HOW TO COMPLETE THIS TASK: Could you repeat the records below exactly, leaving the pictures out?

DATA TO USE:
►
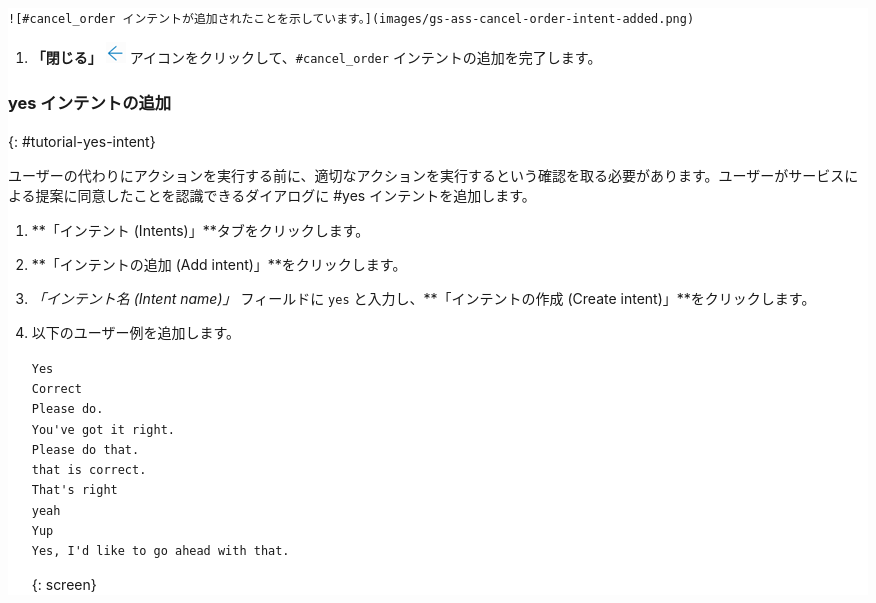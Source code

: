     ![#cancel_order インテントが追加されたことを示しています。](images/gs-ass-cancel-order-intent-added.png)
1.  **「閉じる」** ![「閉じる」矢印](images/close_arrow.png) アイコンをクリックして、`#cancel_order` インテントの追加を完了します。

### yes インテントの追加
{: #tutorial-yes-intent}

ユーザーの代わりにアクションを実行する前に、適切なアクションを実行するという確認を取る必要があります。ユーザーがサービスによる提案に同意したことを認識できるダイアログに #yes インテントを追加します。

1.  **「インテント (Intents)」**タブをクリックします。
1.  **「インテントの追加 (Add intent)」**をクリックします。
1.  *「インテント名 (Intent name)」* フィールドに `yes` と入力し、**「インテントの作成 (Create intent)」**をクリックします。
1.  以下のユーザー例を追加します。

    ```
    Yes
    Correct
    Please do.
    You've got it right.
    Please do that.
    that is correct.
    That's right
    yeah
    Yup
    Yes, I'd like to go ahead with that.
    ```
    {: screen}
◄
EXERCISE OUTPUT:
Source code

:     ![#cancel_order インテントが追加されたことを示しています。](images/gs-ass-cancel-order-intent-added.png)
1.  **「閉じる」** ![「閉じる」矢印](images/close_arrow.png) アイコンをクリックして、`#cancel_order` インテントの追加を完了します。

### yes インテントの追加
{: #tutorial-yes-intent}

ユーザーの代わりにアクションを実行する前に、適切なアクションを実行するという確認を取る必要があります。ユーザーがサービスによる提案に同意したことを認識できるダイアログに #yes インテントを追加します。

1.  **「インテント (Intents)」**タブをクリックします。
1.  **「インテントの追加 (Add intent)」**をクリックします。
1.  *「インテント名 (Intent name)」* フィールドに `yes` と入力し、**「インテントの作成 (Create intent)」**をクリックします。
1.  以下のユーザー例を追加します。

    ```
    Yes
    Correct
    Please do.
    You've got it right.
    Please do that.
    that is correct.
    That's right
    yeah
    Yup
    Yes, I'd like to go ahead with that.
    ```
    {: screen}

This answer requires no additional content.